Nam is Tai Khampti word for water.
The weaves of the drape and pallu of this Sari are made by Tai Khampti weavers on the land where Tai Khampti people reside, Namsai, Chowkham and surrounding villages in Arunachal Pradesh. They are supervised and made with consent by local artisans and their families, providing livelihood to women in the district.
This Sari was made as part of an initiative that has lasted more than 5 years, where about 30 women earned livelihood under the leadership of Nang Amlavati. These weaves are not bought but commissioned work woven with cotton brought from Salem, Tamil Nadu in order to encourage use of cotton over synthetic yarns.
In 2012-13, we brought about 500 kgs of cotton yarn to Arunachal Pradesh and took it as a drive to sensitise weavers towards using cotton over synthetic yarns for their indigenous weaves. Amla has championed the work we carried out with Tai Khampti weavers and began engaging untrained weavers, single mothers, and older women to engage in weaving intricate motifs, plain, checks and striped fabrics.

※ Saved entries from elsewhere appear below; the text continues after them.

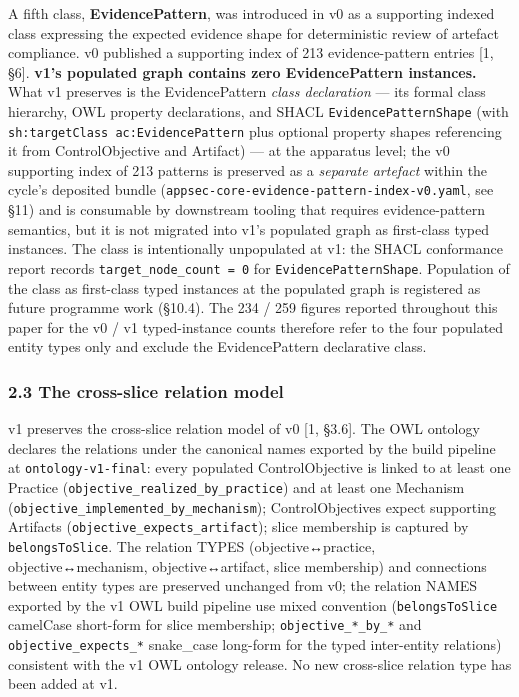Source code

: \documentclass[
]{article}
\begin{document}
A fifth class, \textbf{EvidencePattern}, was introduced in v0 as a
supporting indexed class expressing the expected evidence shape for
deterministic review of artefact compliance. v0 published a supporting
index of 213 evidence-pattern entries {[}1, §6{]}. \textbf{v1's
populated graph contains zero EvidencePattern instances.} What v1
preserves is the EvidencePattern \emph{class declaration} --- its formal
class hierarchy, OWL property declarations, and SHACL
\texttt{EvidencePatternShape} (with
\texttt{sh:targetClass\ ac:EvidencePattern} plus optional property
shapes referencing it from ControlObjective and Artifact) --- at the
apparatus level; the v0 supporting index of 213 patterns is preserved as
a \emph{separate artefact} within the cycle's deposited bundle
(\texttt{appsec-core-evidence-pattern-index-v0.yaml}, see §11) and is
consumable by downstream tooling that requires evidence-pattern
semantics, but it is not migrated into v1's populated graph as
first-class typed instances. The class is intentionally unpopulated at
v1: the SHACL conformance report records
\texttt{target\_node\_count\ =\ 0} for \texttt{EvidencePatternShape}.
Population of the class as first-class typed instances at the populated
graph is registered as future programme work (§10.4). The 234 / 259
figures reported throughout this paper for the v0 / v1 typed-instance
counts therefore refer to the four populated entity types only and
exclude the EvidencePattern declarative class.

\subsubsection{2.3 The cross-slice relation
model}\label{the-cross-slice-relation-model}

v1 preserves the cross-slice relation model of v0 {[}1, §3.6{]}. The OWL
ontology declares the relations under the canonical names exported by
the build pipeline at \texttt{ontology-v1-final}: every populated
ControlObjective is linked to at least one Practice
(\texttt{objective\_realized\_by\_practice}) and at least one Mechanism
(\texttt{objective\_implemented\_by\_mechanism}); ControlObjectives
expect supporting Artifacts (\texttt{objective\_expects\_artifact});
slice membership is captured by \texttt{belongsToSlice}. The relation
TYPES (objective↔practice, objective↔mechanism, objective↔artifact,
slice membership) and connections between entity types are preserved
unchanged from v0; the relation NAMES exported by the v1 OWL build
pipeline use mixed convention (\texttt{belongsToSlice} camelCase
short-form for slice membership; \texttt{objective\_*\_by\_*} and
\texttt{objective\_expects\_*} snake\_case long-form for the typed
inter-entity relations) consistent with the v1 OWL ontology release. No
new cross-slice relation type has been added at v1.
\end{document}

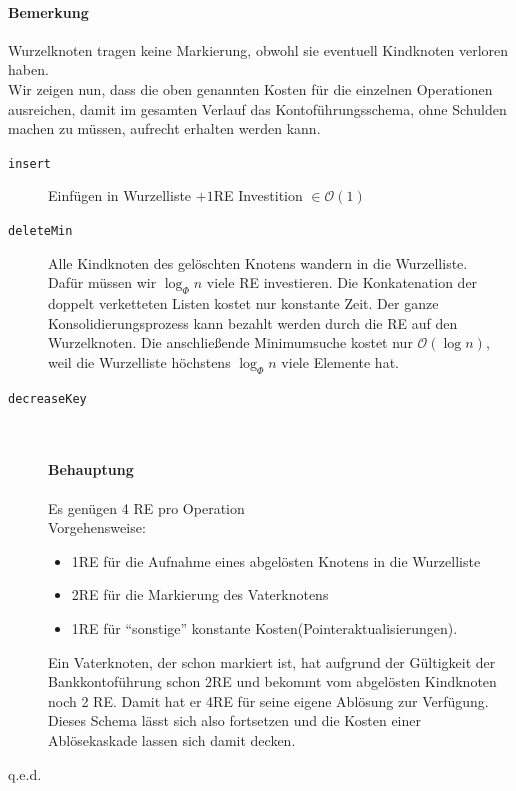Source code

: \paragraph{Bemerkung}
Wurzelknoten tragen keine Markierung, obwohl sie eventuell Kindknoten verloren haben.\\

Wir zeigen nun, dass die oben genannten Kosten für die einzelnen Operationen ausreichen, damit im gesamten Verlauf das Kontoführungsschema, ohne Schulden machen zu müssen, aufrecht erhalten werden kann.\\
\begin{description}
	\item[\texttt{insert}] Einfügen in Wurzelliste $+1$RE Investition $\in\mathcal{O}(1)$\\
	\item[\texttt{deleteMin}] Alle Kindknoten des gelöschten Knotens wandern in die Wurzelliste.\\ Dafür müssen wir $\log_\Phi n$ viele RE investieren. Die Konkatenation der doppelt verketteten Listen kostet nur konstante Zeit. Der ganze Konsolidierungsprozess kann bezahlt werden durch die RE auf den Wurzelknoten. Die anschließende Minimumsuche kostet nur $\mathcal{O}(\log n)$, weil die Wurzelliste höchstens $\log_\Phi n$ viele Elemente hat.
	\item[\texttt{decreaseKey}] $ $
	\paragraph{Behauptung} Es genügen 4 RE pro Operation\\
	Vorgehensweise:
	\begin{itemize}
		\item 1RE für die Aufnahme eines abgelösten Knotens in die Wurzelliste
		\item 2RE für die Markierung des Vaterknotens
		\item 1RE für "`sonstige"' konstante Kosten(Pointeraktualisierungen).
	\end{itemize}
	Ein Vaterknoten, der schon markiert ist, hat aufgrund der Gültigkeit der Bankkontoführung schon 2RE und bekommt vom abgelösten Kindknoten noch 2 RE. Damit hat er 4RE für seine eigene Ablösung zur Verfügung. Dieses Schema lässt sich also fortsetzen und die Kosten einer Ablösekaskade lassen sich damit decken. %
\end{description}
\begin{flushright}
	q.e.d.
\end{flushright}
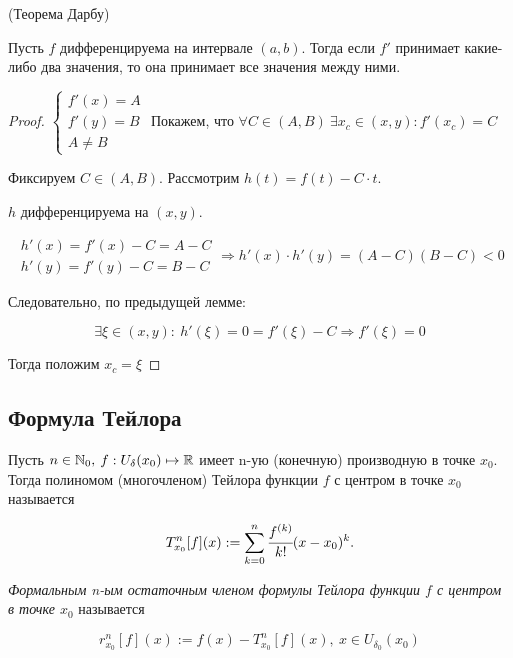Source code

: \begin{theorem}
	\hypertarget{thrm6.5}{(Теорема Дарбу)} Пусть $f$ дифференцируема на интервале $(a, b)$. Тогда если $f'$ принимает какие-либо два значения, то она принимает все значения между ними.  
\end{theorem}
\begin{proof}
	$\begin{cases}
		f'(x) = A \\
		f'(y) = B \\
		A \neq B
	\end{cases}$ Покажем, что $\forall C\in \left(A, B\right) \ \exists x_{c} \in (x,y): f'(x_{c}) = C $
	
	Фиксируем $C \in \left(A, B \right)$. Рассмотрим $h(t) = f(t) - C\cdot t$.
	
	$h$ дифференцируема на $(x,y)$. 
	
	$$\begin{gathered}
		h'(x) = f'(x) - C = A - C \\
		h'(y) = f'(y) - C = B-C
	\end{gathered}
	\Rightarrow h'(x)\cdot h'(y) = \left(A-C\right)\left(B-C\right) < 0 $$
	
	Следовательно, по предыдущей лемме:
	
	$$\exists \xi \in (x,y): \ h'(\xi) = 0 = f'(\xi) - C \Rightarrow f'(\xi) = 0$$
	
	Тогда положим $x_{c} = \xi$
\end{proof}

\subsection{Формула Тейлора}

\begin{definition}
	Пусть $n \in \mathbb{N}_{0},$ $f: U_{\delta}(x_{0})\mapsto \mathbb{R}$ имеет n-ую (конечную) производную в точке $x_{0}$. Тогда \hypertarget{def5.13}{полиномом (многочленом) Тейлора функции $f$ с центром в точке $x_{0}$} называется
	
	$$T_{x_{0}}^{n} [f](x) := \sum\limits_{k = 0}^n \cfrac{f^{(k)}}{k!}(x-x_{0})^{k}.$$ 
\end{definition}

\begin{definition}
	\textit{Формальным n-ым остаточным членом формулы Тейлора функции $f$ с центром в точке $x_{0}$} называется 
	
	$$r_{x_{0}}^{n} [f](x):= f(x) -T_{x_{0}}^{n} [f](x),\ x\in U_{\delta_{0}}(x_{0}) $$
\end{definition}

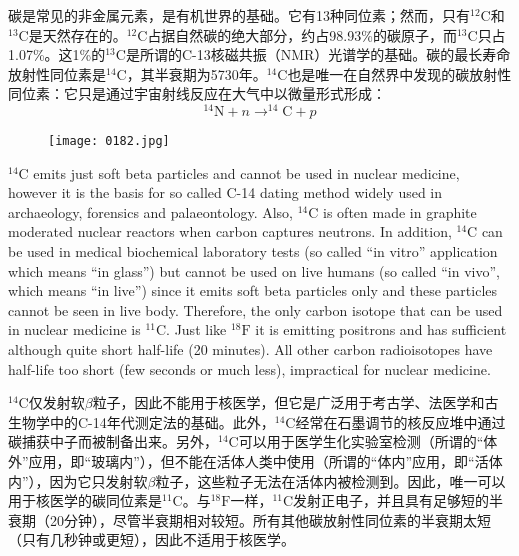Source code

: \documentclass[dvipsnames, svgnames,a4paper,11pt]{article}
\begin{document}
碳是常见的非金属元素，是有机世界的基础。它有13种同位素；然而，只有${}^\mathrm{12}\mathrm{C}$和${}^\mathrm{13}\mathrm{C}$是天然存在的。${}^\mathrm{12}\mathrm{C}$占据自然碳的绝大部分，约占98.93\%的碳原子，而${}^\mathrm{13}\mathrm{C}$只占1.07\%。这1\%的${}^\mathrm{13}\mathrm{C}$是所谓的C-13核磁共振（NMR）光谱学的基础。碳的最长寿命放射性同位素是${}^\mathrm{14}\mathrm{C}$，其半衰期为5730年。${}^\mathrm{14}\mathrm{C}$也是唯一在自然界中发现的碳放射性同位素：它只是通过宇宙射线反应在大气中以微量形式形成：
\[
^{14}\text{N} + n \rightarrow ^{14}\text{C} + p
\]



\begin{figure}[h]
	\centering
    \texttt{[image: 0182.jpg]}  
     \label{fig212}
\end{figure}

${}^\mathrm{14}\mathrm{C}$ emits just soft beta particles and cannot be used in nuclear medicine, however it
is the basis for so called C-14 dating method widely used in archaeology, forensics
and palaeontology. Also, ${}^\mathrm{14}\mathrm{C}$ is often made in graphite moderated nuclear reactors
when carbon captures neutrons. In addition, ${}^\mathrm{14}\mathrm{C}$ can be used in medical biochemical
laboratory tests (so called “in vitro” application which means “in glass”) but cannot be
used on live humans (so called “in vivo”, which means “in live”) since it emits soft
beta particles only and these particles cannot be seen in live body. Therefore, the
only carbon isotope that can be used in nuclear medicine is ${}^\mathrm{11}\mathrm{C}$. Just like ${}^\mathrm{18}\mathrm{F}$ it is
emitting positrons and has sufficient although quite short half-life (20 minutes). All
other carbon radioisotopes have half-life too short (few seconds or much less),
impractical for nuclear medicine.



${}^\mathrm{14}\mathrm{C}$仅发射软$\beta$粒子，因此不能用于核医学，但它是广泛用于考古学、法医学和古生物学中的C-14年代测定法的基础。此外，${}^\mathrm{14}\mathrm{C}$经常在石墨调节的核反应堆中通过碳捕获中子而被制备出来。另外，${}^\mathrm{14}\mathrm{C}$可以用于医学生化实验室检测（所谓的“体外”应用，即“玻璃内”），但不能在活体人类中使用（所谓的“体内”应用，即“活体内”），因为它只发射软$\beta$粒子，这些粒子无法在活体内被检测到。因此，唯一可以用于核医学的碳同位素是${}^\mathrm{11}\mathrm{C}$。与${}^\mathrm{18}\mathrm{F}$一样，${}^\mathrm{11}\mathrm{C}$发射正电子，并且具有足够短的半衰期（20分钟），尽管半衰期相对较短。所有其他碳放射性同位素的半衰期太短（只有几秒钟或更短），因此不适用于核医学。
\end{document}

I have a clear memory of a walk in the lanes of Namsai. The mud roads and bamboo homes on both sides. I walked steadily with Amla while she was making me peep into each house. At a small strech of about 200 metres, each house on both sides of the road had a loom, and each loom had this cotton being woven. Many weavers were weaving at that very moment and sound still reverberates in my ears. That “thik thak thik thak thik thak”. That was a walk of what potentialities come alive with courage.
Such textiles are not just weaves intertwined. Such textiles are many years woven in the pattern of life bringing together the land, the soil, the festivals, the people, their culture, their prayers, our collective ups and downs.
Tai Khampti women are addressed with the prefix Nang.
Tai Khampti men are addressed with the prefix Chau/ Chow.